Although it’s accessible and quite enjoyed by the [visually impaired], at the end of the day, we kind of made a game for sighted players with the assistance of the blind community.” – David Evans, creator of The Vale: Shadow of the Crown

Evans said what he enjoyed most about making The Vale was coming up with an experience that made the game more intimate because the player has to rely on audio to interact with the world around them.

It’s nothing new to the blind community, but it’s a different experience for gamers who are used to relying primarily on visuals.
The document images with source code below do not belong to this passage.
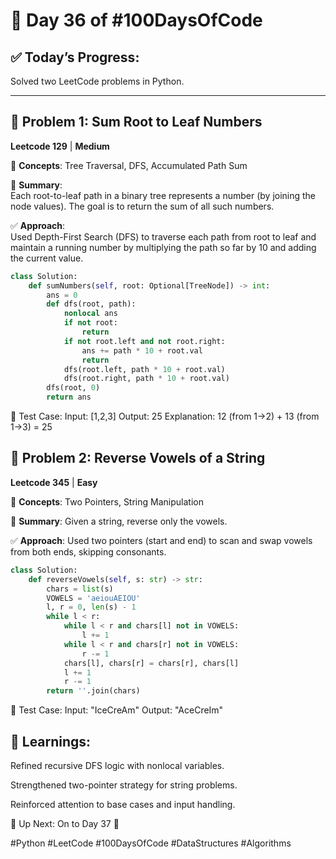 # 🚀 Day 36 of #100DaysOfCode

## ✅ Today’s Progress:
Solved two LeetCode problems in Python.

---

## 🔹 Problem 1: Sum Root to Leaf Numbers  
**Leetcode 129** | **Medium**

📌 **Concepts**: Tree Traversal, DFS, Accumulated Path Sum

🧠 **Summary**:  
Each root-to-leaf path in a binary tree represents a number (by joining the node values). The goal is to return the sum of all such numbers.

✅ **Approach**:  
Used Depth-First Search (DFS) to traverse each path from root to leaf and maintain a running number by multiplying the path so far by 10 and adding the current value.

```python
class Solution:
    def sumNumbers(self, root: Optional[TreeNode]) -> int:
        ans = 0
        def dfs(root, path):
            nonlocal ans
            if not root:
                return
            if not root.left and not root.right:
                ans += path * 10 + root.val
                return
            dfs(root.left, path * 10 + root.val)
            dfs(root.right, path * 10 + root.val)
        dfs(root, 0)
        return ans
```
🧪 Test Case:
Input: [1,2,3]
Output: 25
Explanation: 12 (from 1→2) + 13 (from 1→3) = 25

## 🔹 Problem 2: Reverse Vowels of a String
**Leetcode 345** | **Easy**

📌 **Concepts**: Two Pointers, String Manipulation

🧠 **Summary**:
Given a string, reverse only the vowels.

✅ **Approach**:
Used two pointers (start and end) to scan and swap vowels from both ends, skipping consonants.

```python
class Solution:
    def reverseVowels(self, s: str) -> str:
        chars = list(s)
        VOWELS = 'aeiouAEIOU'
        l, r = 0, len(s) - 1
        while l < r:
            while l < r and chars[l] not in VOWELS:
                l += 1
            while l < r and chars[r] not in VOWELS:
                r -= 1
            chars[l], chars[r] = chars[r], chars[l]
            l += 1
            r -= 1
        return ''.join(chars)
```
🧪 Test Case:
Input: "IceCreAm"
Output: "AceCreIm"

## 📘 Learnings:
Refined recursive DFS logic with nonlocal variables.

Strengthened two-pointer strategy for string problems.

Reinforced attention to base cases and input handling.

🔄 Up Next:
On to Day 37 🚀

#Python #LeetCode #100DaysOfCode #DataStructures #Algorithms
“The different elements of the game are very much about empowering the player to of course be a great swordsman—or princess—but also be a confident person with a disability, and that’s what most people with disabilities are: they confidently go about their daily lives,” Evans said. “That’s not terribly novel for them, but for you to play as a character that can confidently walk around the space—through a small town—is kind of novel and interesting. Things become very real and immersive when you don’t have visuals that tend to take you out of the experience.”

Members of the Academy of Canadian Cinema and Television were similarly pleased with The Vale’s uniqueness, choosing it as the top contender in the Video Game Narrative Category for the 2022 Canadian Screen Awards, which were handed out on April 10.

“David Evans’ The Vale expertly views the art of digital storytelling through an accessibility lens, and is one of the most unique and ambitious video games we have come across,” said Marko Balaban, the Academy’s Director of Programming and Awards. “It is incredibly well-deserving of the 2022 Canadian Screen Award for Best Video Game Narrative, and we can’t wait to see what David creates next.”

Evans is currently working on two unannounced titles: one is a sci-fi narrative-based game that’s expected to be released in about two years; the other is a prototype that will be similar to The Vale in terms of the type of [medieval] world and the type of combat, but it will include visuals.

He expects to announce the titles at the end of the year.